Makah welcome first canoe

By Joe Smillie

Forum Editor

The first of dozens of expected canoes landed at Neah Bay on Sunday as guests begin to come in for the Paddle to Quinault.

 

A team of pullers rowed the outrigger Kaigani into Neah Bay from Seattle.

 

The canoe was built by the Seattle Va’a Association out of Sitka spruce from the Kaigani Haida area in the Queen Charlotte Islands off the north coast of British Columbia for Kimokeo Kapahuelehua of the Hawaiian Outrigger Voyaging Society, according to Joe Ferguson, a member of the Seattle group.

 

Crews took off from Sail Sand Point Outrigger on Lake Washington on June 14 and rowed up Puget Sound to Port Townsend, where they left the outrigger until Saturday, when they began their 100-mile row to Neah Bay.

 

The Makah Nation greeted the Kaigani’s crew with a traditional drum ceremony.

 

Tribes from all over the coastal Northwest will pull canoes along the coastline for the gathering which will end at Taholah, on the Quinault reservation.

 

The Makah Nation will host canoe crews for two days, at Neah Bay on July 26 and at Cape Alava on July 27.

 

After that, pullers will take their canoes to La Push, where they will spend two days with the Quileute Tribe before heading south to spend July 30 with the Hoh Tribe.

 

From there, the paddle ends in Taholah, where the Quinault will host a week-long celebration Aug. 1-6 .

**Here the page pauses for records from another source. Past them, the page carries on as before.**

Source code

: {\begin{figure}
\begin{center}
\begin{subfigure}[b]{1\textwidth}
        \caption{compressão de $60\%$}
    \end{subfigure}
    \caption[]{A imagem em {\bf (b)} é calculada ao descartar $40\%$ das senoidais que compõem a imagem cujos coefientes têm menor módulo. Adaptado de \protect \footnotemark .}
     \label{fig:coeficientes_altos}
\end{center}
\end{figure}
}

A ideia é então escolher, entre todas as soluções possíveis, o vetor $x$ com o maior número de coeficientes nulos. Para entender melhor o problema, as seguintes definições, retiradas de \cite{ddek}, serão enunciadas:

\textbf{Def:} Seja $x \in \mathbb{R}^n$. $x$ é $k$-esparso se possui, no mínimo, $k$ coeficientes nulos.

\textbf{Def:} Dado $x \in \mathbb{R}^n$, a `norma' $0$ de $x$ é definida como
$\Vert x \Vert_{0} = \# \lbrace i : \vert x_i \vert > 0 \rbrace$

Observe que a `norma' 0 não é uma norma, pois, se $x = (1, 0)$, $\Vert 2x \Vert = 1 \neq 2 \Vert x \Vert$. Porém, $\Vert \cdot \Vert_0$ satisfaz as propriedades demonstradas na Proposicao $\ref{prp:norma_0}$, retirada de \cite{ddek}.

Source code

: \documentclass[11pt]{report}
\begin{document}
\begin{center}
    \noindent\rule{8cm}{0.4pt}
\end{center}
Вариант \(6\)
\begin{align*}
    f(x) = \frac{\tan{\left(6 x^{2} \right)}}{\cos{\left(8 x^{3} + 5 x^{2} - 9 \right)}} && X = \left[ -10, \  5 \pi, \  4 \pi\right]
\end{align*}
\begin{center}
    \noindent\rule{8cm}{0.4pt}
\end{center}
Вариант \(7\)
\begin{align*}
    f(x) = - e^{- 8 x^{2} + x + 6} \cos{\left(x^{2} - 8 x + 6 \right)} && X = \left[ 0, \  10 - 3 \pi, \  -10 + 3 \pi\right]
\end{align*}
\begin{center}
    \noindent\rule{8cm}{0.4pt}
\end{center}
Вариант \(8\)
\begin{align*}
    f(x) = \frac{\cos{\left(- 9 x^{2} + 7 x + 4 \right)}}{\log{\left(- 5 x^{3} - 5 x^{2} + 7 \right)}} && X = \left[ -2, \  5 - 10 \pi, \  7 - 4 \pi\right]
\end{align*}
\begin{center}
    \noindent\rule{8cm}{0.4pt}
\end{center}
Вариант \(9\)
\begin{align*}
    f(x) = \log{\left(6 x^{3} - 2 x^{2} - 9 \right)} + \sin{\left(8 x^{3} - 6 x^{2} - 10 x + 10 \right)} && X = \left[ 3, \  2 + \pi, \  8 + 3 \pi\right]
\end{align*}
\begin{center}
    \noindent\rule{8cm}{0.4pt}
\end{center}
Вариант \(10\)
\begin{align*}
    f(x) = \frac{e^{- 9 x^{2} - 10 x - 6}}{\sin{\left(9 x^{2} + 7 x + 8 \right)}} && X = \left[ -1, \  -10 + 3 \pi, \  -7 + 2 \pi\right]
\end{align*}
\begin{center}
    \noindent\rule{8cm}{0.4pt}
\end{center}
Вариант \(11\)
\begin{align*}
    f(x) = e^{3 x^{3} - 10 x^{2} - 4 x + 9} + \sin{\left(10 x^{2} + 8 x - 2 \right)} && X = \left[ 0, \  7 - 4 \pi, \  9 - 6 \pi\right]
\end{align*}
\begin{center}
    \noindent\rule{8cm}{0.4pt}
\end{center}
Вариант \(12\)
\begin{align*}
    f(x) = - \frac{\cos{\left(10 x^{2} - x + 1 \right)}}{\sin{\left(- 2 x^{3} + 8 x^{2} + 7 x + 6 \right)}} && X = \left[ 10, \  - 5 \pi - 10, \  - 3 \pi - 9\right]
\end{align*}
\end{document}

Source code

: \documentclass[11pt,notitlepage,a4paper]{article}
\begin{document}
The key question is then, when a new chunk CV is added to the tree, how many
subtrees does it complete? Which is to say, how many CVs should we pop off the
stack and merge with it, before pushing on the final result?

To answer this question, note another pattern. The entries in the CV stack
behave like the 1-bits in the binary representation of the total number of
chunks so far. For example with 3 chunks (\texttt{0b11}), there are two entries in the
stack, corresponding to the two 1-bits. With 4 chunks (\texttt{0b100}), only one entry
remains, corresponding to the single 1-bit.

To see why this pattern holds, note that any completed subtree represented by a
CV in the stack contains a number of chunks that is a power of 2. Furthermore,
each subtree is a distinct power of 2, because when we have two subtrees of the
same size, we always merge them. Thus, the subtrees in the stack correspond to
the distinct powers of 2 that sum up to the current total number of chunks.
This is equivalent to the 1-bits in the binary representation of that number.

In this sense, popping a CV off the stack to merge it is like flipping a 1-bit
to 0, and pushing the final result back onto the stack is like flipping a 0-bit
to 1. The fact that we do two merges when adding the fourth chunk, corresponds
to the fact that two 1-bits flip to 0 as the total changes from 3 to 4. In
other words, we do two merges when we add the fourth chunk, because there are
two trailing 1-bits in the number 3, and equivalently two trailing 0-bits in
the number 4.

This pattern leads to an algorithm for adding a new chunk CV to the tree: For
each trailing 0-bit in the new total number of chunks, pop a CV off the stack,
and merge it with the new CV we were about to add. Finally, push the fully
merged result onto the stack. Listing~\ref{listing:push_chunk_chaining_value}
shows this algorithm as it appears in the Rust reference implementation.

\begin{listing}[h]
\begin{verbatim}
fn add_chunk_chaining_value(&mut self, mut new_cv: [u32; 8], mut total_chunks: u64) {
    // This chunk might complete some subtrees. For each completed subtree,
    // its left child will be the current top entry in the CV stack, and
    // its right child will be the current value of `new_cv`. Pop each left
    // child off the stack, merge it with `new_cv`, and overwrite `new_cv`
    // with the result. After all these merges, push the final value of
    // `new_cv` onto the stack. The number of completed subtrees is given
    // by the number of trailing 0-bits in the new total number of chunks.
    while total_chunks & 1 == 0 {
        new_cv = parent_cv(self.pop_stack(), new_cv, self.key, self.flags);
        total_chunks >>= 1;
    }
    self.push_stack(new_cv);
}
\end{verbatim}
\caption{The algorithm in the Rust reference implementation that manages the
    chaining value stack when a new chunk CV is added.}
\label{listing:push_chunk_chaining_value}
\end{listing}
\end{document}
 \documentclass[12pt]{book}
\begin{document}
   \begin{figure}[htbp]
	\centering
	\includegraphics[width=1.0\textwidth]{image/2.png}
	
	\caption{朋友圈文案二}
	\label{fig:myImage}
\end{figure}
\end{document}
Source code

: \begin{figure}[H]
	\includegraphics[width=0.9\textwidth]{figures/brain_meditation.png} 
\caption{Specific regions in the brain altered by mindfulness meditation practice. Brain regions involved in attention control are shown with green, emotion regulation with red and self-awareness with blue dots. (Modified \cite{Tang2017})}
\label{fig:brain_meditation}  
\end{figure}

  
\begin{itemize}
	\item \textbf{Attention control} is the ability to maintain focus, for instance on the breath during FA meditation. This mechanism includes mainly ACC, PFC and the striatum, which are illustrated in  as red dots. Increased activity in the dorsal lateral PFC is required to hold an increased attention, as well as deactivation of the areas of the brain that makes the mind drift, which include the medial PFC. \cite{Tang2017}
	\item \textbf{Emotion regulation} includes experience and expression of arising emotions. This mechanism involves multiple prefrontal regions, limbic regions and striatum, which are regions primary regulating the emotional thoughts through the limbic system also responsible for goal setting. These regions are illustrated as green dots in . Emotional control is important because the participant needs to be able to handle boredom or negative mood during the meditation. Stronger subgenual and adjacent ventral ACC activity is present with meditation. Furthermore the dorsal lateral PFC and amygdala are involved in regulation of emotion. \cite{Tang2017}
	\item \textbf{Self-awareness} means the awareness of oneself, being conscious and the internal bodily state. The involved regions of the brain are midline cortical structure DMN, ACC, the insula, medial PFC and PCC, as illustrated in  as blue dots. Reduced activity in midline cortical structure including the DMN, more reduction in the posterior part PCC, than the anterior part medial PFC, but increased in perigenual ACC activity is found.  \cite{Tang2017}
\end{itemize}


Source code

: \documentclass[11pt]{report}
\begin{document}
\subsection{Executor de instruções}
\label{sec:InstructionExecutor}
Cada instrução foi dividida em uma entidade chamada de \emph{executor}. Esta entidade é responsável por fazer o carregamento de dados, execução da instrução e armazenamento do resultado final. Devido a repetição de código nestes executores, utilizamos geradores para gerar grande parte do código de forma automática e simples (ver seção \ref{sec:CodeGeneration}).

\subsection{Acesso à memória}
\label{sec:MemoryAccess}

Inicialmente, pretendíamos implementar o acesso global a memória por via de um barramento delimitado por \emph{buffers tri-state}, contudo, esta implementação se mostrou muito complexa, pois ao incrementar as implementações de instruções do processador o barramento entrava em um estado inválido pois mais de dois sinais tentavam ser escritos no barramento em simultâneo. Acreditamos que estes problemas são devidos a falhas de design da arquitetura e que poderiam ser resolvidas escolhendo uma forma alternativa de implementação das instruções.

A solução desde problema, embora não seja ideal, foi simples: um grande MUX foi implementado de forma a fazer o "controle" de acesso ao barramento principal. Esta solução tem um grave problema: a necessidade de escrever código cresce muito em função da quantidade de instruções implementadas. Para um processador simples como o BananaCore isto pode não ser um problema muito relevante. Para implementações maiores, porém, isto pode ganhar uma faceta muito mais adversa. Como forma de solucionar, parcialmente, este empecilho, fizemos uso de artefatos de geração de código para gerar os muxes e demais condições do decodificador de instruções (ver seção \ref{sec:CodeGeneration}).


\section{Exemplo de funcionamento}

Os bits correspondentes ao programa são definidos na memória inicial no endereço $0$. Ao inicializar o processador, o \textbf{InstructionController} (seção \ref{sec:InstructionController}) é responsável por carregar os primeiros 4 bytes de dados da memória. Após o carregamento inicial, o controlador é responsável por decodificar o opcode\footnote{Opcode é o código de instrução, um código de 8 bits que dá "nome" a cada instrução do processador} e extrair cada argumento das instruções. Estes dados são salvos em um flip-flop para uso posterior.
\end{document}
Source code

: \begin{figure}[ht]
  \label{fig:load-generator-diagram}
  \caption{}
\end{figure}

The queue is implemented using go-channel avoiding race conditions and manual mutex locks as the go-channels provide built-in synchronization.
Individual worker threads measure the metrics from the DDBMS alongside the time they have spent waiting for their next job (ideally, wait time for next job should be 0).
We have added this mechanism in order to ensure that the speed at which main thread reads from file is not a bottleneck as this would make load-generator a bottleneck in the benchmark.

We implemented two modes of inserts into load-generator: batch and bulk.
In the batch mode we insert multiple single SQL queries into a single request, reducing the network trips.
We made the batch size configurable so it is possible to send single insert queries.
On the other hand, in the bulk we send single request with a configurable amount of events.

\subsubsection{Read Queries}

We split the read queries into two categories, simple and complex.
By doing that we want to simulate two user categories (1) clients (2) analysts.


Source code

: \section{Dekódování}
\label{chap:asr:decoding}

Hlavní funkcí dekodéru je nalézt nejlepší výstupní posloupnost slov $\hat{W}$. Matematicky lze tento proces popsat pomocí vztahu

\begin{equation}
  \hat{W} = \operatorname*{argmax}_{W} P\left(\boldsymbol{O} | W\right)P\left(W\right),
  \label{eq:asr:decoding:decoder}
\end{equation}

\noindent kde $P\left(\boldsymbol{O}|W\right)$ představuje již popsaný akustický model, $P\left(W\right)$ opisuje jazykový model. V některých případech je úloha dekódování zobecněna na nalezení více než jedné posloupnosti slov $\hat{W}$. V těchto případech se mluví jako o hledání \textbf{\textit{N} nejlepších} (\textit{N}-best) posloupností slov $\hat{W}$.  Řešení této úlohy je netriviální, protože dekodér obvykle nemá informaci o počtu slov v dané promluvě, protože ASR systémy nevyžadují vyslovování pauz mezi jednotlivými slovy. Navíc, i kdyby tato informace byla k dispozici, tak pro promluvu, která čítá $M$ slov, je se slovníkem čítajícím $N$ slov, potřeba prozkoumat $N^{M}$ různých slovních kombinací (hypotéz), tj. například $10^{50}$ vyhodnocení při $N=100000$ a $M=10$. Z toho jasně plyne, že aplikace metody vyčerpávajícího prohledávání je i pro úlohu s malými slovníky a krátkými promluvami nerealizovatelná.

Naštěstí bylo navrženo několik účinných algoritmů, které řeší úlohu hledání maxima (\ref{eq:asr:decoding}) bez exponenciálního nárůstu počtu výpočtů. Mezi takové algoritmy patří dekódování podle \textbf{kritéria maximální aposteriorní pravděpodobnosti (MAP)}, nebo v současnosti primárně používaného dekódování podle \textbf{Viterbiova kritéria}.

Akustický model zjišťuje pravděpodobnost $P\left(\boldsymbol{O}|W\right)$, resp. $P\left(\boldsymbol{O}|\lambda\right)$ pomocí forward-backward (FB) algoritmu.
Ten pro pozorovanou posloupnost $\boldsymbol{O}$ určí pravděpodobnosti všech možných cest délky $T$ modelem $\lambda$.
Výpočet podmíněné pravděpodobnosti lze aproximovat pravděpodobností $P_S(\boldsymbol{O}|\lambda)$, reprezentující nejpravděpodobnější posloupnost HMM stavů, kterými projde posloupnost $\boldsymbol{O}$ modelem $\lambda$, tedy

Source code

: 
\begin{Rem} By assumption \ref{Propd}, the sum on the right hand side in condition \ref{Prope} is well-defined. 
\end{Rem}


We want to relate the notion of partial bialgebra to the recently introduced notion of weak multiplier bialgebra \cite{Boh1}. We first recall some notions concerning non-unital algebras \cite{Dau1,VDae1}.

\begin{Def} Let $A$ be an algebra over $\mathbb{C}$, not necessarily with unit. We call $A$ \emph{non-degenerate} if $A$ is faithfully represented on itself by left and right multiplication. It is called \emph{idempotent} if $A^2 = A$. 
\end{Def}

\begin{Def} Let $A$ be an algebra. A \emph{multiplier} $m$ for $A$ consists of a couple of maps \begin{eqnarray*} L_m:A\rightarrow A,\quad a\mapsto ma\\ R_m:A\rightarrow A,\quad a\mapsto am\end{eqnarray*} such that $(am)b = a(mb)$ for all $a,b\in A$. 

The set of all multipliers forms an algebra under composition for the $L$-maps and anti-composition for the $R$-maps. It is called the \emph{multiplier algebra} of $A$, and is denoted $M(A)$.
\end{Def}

As many as 15,000 people and an estimated 100 canoes are expected to land at Taholah, according to Guy Capoeman, coordinator of the Quinault Tribal Journey.

 

Held almost every year since 1989, the Canoe Journey branched off from the 1989 Paddle to Seattle, started by Quinault member Emmet Oliver and Frank Brown of Bella Bella, British Columbia.

 

Ceremonies like that held Sunday by the Makah will be performed for canoe crews at reservations all along the way.

 

Pulling crews also will spend two days with the Lower Elwha Klallam Tribe in Port Angeles July 23-24.